Supplier quality control is the responsibility of the vehicle manufacturer, in this case Toyota. Each lot of product is tested and certified to be in compliance with the manufacturer's specifications. DANA process and Toyota QA failed in this case.
Recall: 150,000 Toyota Tacoma pickups for frame rust
"........While this is the Tacoma's first rust-related recall, it's a continuation of a much bigger problem that Toyota had already attempted to fix. In 2008, Toyota was forced to extend corrosion warranties and even repurchase Tacoma pickups from the 1995-2000 and 2001-2004 model years -- a span covering roughly 800,000 vehicles -- because entire frames were rotting out. ...........
........Even while most automakers have perfected rustproofing, Toyota and others still get it wrong. In 2010, Ford recalled about 475,000 Windstar minivans for rusting rear axles that reportedly were falling off the frames and entered a customer-service fiasco when owners demanded Ford buy back their vehicles (eventually, it did). In March, Chrysler recalled nearly 210,000 Jeep Liberty SUVs for suspension components that could rust and possibly break off.........."

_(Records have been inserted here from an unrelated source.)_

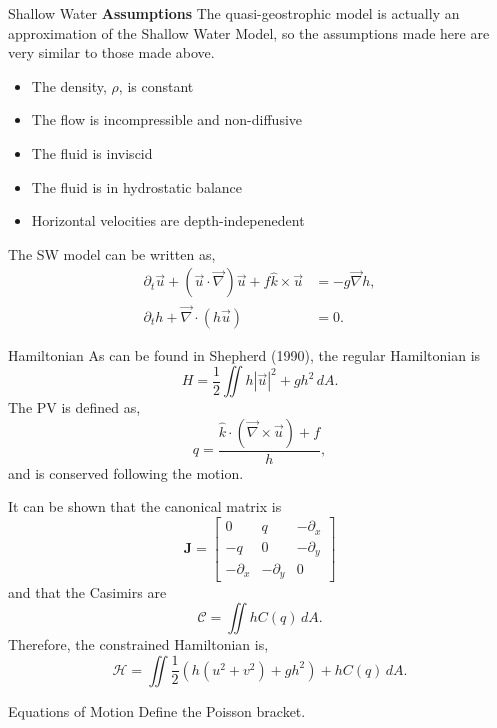 \documentclass[12pt]{article}
\begin{document}
\newpage
\begin{section}{Shallow Water}
    \textbf{Assumptions}
    The quasi-geostrophic model is actually an approximation of the Shallow Water Model, so the assumptions made here are very similar to those made above.
    \begin{itemize}
        \item The density, $\rho$, is constant
        \item The flow is incompressible and non-diffusive
        \item The fluid is inviscid
        \item The fluid is in hydrostatic balance
        \item Horizontal velocities are depth-indepenedent
    \end{itemize}

    The SW model can be written as,
    \begin{align*}
        \partial_t \vec u + (\vec u \cdot \vec \nabla) \vec u + f \hat k \times \vec u &= - g \vec \nabla h, \\
        \partial_t h + \vec\nabla \cdot \left( h \vec u \right) & = 0.
    \end{align*}

    \begin{subsection}{Hamiltonian}
        As can be found in Shepherd (1990), the regular Hamiltonian is
        $$
        H = \frac12 \iint h | \vec u |^2 + g h^2 \, dA.
        $$
        The PV is defined as,
        $$
        q = \frac{ \hat k \cdot (\vec \nabla \times \vec u) + f}{h},
        $$
        and is conserved following the motion.

        It can be shown that the canonical matrix is
        $$
        \mathbf{J} = \left[\begin{array}{ccc}
        0 & q & -\partial_x \\
        -q & 0 & -\partial_y \\
        -\partial_x & -\partial_y & 0
        \end{array}\right]
        $$
        and that the Casimirs are
        $$
        \mathcal{C} = \iint hC(q) \, dA.
        $$
        Therefore, the constrained Hamiltonian is,
        $$
        \mathcal{H} =  \iint \frac12  \left( h (u^2 + v^2) + g h^2 \right) + h C(q) \, dA.
        $$
    \end{subsection}

    \begin{subsection}{Equations of Motion}
        Define the Poisson bracket.


\end{subsection}
\end{section}
\end{document}
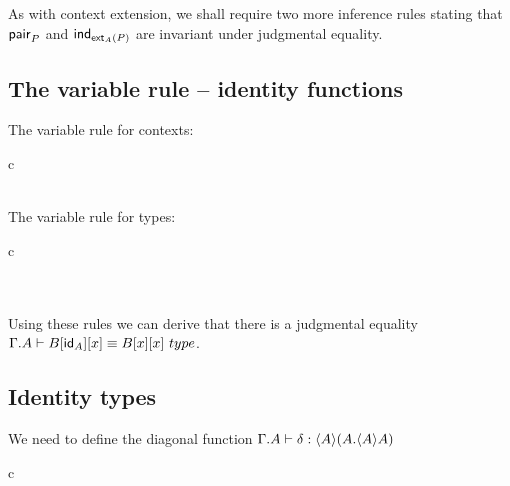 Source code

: As with context extension, we shall require two more inference rules stating that
$\mathsf{pair}_P$ and $\mathsf{ind}_{\mathsf{ext}_A(P)}$ are invariant under judgmental equality.

\subsection{The variable rule -- identity functions}
The variable rule for contexts:
\begin{infarray}{c}
\inference{\jctx{\Gamma}}{\jtermt{\Gamma}{\ctxwk{\Gamma}{\Gamma}}{\idfunc[\Gamma]}}\\
\\
\end{infarray}


The variable rule for types:
\begin{infarray}{c}
\\
\\
\\
\end{infarray}

Using these rules we can derive that there is a judgmental equality $\jtypeeq{\ctxext{\Gamma}{A}}{\subst{x}{{\idfunc[A]}{B}}}
{\subst{x}{{x}{B}}}$.

\subsection{Identity types}
We need to define the diagonal function $\jtermt{\ctxext{\Gamma}{A}}{\ctxwk{A}{\ctxext{A}{\ctxwk{A}{A}}}}{\delta}$
\begin{infarray}{c}
\\
\\
{}
\end{infarray}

Personally I think Toyotas are just boring. As Chris Snell pointed out:
"The Tundra wasn't doing it for me. It was just okay for family road trips but parking it around town is a nightmare and offroad, it was a TuRD. Most incapable 4WD system I've ever driven." And as pointed out in several vehicle shootouts, Toyota trucks have fallen way behind other manufacturers. There is a reason Toyota is one of the top manufacturers: Highly competitive prices ......... managed at the supplier level through high volume/low cost and with simple systems.